* [Task statement] Return, word for word, only the lines from the one containing "III (after norm)" through the last line of the entries.

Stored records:
▽

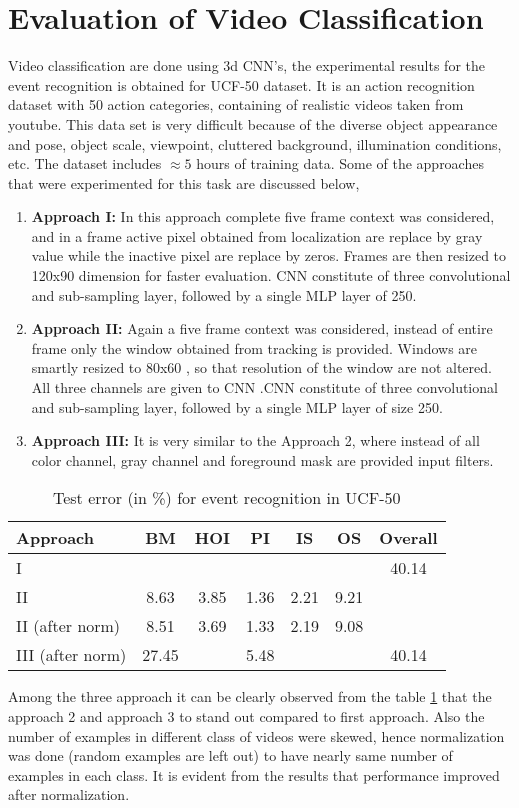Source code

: \section{Evaluation of Video Classification} 
Video classification are done using 3d CNN's, the experimental results for the event recognition is obtained for UCF-50 dataset. It is an action recognition dataset with 50 action categories, containing of realistic videos taken from youtube. This data set is very difficult because of the diverse object appearance and pose, object scale, viewpoint, cluttered background, illumination conditions, etc. The dataset includes $\approx{5}$ hours of training data. Some of the approaches that were experimented for this task are discussed below,
\begin{enumerate}
	\item{\textbf{Approach I:} In this approach complete five frame context was considered, and in a frame active pixel obtained from localization are replace by gray value while the inactive pixel are replace by zeros. Frames are then resized to 120x90 dimension for faster evaluation. CNN constitute of three convolutional and sub-sampling layer,  followed by a single MLP layer of 250.}
	\item{\textbf{Approach II:} Again a five frame context was considered, instead of entire frame only the window obtained from tracking is provided.  Windows are smartly resized to 80x60 , so that resolution of the window are not altered. All three channels are given to CNN .CNN constitute of three convolutional and sub-sampling layer,  followed by a single MLP layer of size 250.}
	\item{\textbf{Approach III:} It is very similar to the Approach 2, where instead of all color channel, gray channel and foreground mask are provided input filters.}	
\end{enumerate}
\begin{table}[htbp]
   \caption{Test error (in \%) for event recognition in UCF-50}
   \begin{center}
   \begin{tabular}{|l|c|c|c|c|c|c|} \hline
        \textbf{Approach} & \textbf{BM} & \textbf{HOI} & \textbf{PI} & \textbf{IS} & \textbf{OS} & Overall \\ \hline
        I & & & & & & 40.14\\ \hline
		II & 8.63 & 3.85 & 1.36 & 2.21 & 9.21 & \\ \hline
		II (after norm) & 8.51 & 3.69 & 1.33 & 2.19 & 9.08 & \\ \hline		 
		III (after norm) & 27.45 &  & 5.48 & &  & 40.14\\ \hline
   \end{tabular}
   \label{tab:recognition}
   \medskip \small 
   \end{center}
 \end{table} 
Among the three approach it can be clearly observed from the table \ref{tab:recognition} that the approach 2 and approach 3 to stand out compared to first approach. Also the number of examples in different class of videos were skewed, hence normalization was done (random examples are left out) to have nearly same number of examples in each class. It is evident from the results that performance improved after normalization.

△

* [Answer for this exercise]
		III (after norm) & 27.45 &  & 5.48 & &  & 40.14\\ \hline
   \end{tabular}
   \label{tab:recognition}
   \medskip \small 
   \end{center}
 \end{table} 
Among the three approach it can be clearly observed from the table \ref{tab:recognition} that the approach 2 and approach 3 to stand out compared to first approach. Also the number of examples in different class of videos were skewed, hence normalization was done (random examples are left out) to have nearly same number of examples in each class. It is evident from the results that performance improved after normalization.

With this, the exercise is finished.